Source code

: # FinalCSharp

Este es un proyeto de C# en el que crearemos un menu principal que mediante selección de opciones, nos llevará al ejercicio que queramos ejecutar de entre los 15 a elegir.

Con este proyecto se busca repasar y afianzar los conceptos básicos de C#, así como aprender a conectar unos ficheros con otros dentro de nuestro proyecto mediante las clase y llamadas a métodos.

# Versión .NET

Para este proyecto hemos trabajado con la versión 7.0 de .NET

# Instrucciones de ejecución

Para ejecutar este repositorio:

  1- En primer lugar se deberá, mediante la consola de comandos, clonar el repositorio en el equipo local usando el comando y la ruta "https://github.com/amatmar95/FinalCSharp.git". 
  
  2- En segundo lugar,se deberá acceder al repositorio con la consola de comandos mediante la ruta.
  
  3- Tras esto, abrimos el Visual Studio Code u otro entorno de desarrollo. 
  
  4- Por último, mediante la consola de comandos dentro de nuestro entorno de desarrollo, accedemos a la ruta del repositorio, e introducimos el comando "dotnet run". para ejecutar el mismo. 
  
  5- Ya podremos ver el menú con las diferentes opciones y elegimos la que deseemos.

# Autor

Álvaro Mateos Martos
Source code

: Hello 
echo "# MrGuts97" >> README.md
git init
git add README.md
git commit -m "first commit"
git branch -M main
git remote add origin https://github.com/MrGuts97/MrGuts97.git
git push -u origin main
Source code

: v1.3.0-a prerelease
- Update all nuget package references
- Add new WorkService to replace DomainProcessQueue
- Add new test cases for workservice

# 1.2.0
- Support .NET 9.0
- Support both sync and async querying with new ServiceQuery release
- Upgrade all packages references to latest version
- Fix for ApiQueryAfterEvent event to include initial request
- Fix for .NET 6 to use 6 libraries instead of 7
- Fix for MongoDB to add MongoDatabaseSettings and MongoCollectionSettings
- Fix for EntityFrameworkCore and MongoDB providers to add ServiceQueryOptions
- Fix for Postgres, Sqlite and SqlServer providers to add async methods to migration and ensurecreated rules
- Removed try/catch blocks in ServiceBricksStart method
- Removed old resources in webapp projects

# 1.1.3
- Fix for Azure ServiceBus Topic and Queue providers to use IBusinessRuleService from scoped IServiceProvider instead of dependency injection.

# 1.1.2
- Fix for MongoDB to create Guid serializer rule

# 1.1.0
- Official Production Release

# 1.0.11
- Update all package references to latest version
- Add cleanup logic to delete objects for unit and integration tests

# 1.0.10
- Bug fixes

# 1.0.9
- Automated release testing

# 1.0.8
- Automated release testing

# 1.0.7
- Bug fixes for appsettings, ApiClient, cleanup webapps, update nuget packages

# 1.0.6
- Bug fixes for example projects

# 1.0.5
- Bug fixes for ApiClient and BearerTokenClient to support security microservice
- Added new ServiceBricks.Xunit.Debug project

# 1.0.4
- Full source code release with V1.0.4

--

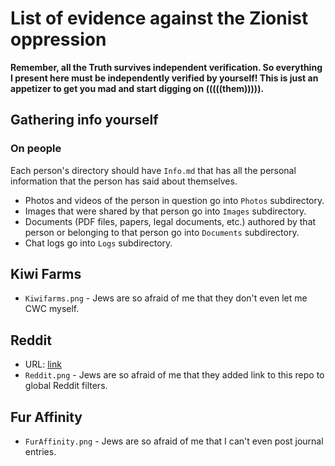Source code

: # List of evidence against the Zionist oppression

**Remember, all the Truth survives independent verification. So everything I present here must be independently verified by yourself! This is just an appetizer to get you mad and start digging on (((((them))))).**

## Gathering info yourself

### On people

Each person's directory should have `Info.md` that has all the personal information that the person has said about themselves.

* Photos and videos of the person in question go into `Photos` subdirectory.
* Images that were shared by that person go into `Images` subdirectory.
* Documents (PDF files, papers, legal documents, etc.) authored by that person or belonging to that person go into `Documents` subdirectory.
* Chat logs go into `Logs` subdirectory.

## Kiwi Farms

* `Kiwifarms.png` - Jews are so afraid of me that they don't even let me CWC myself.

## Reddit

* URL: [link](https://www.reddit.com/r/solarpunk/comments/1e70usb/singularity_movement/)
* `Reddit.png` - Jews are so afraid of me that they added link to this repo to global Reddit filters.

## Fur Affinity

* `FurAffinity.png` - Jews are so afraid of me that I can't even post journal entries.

**What to do**
Look above for the line that contains "## Gathering info yourself". Starting there, transcribe every line exactly until you have copied the line that contains "post journal entries.".

**Response below**
## Gathering info yourself

### On people

Each person's directory should have `Info.md` that has all the personal information that the person has said about themselves.

* Photos and videos of the person in question go into `Photos` subdirectory.
* Images that were shared by that person go into `Images` subdirectory.
* Documents (PDF files, papers, legal documents, etc.) authored by that person or belonging to that person go into `Documents` subdirectory.
* Chat logs go into `Logs` subdirectory.

## Kiwi Farms

* `Kiwifarms.png` - Jews are so afraid of me that they don't even let me CWC myself.

## Reddit

* URL: [link](https://www.reddit.com/r/solarpunk/comments/1e70usb/singularity_movement/)
* `Reddit.png` - Jews are so afraid of me that they added link to this repo to global Reddit filters.

## Fur Affinity

* `FurAffinity.png` - Jews are so afraid of me that I can't even post journal entries.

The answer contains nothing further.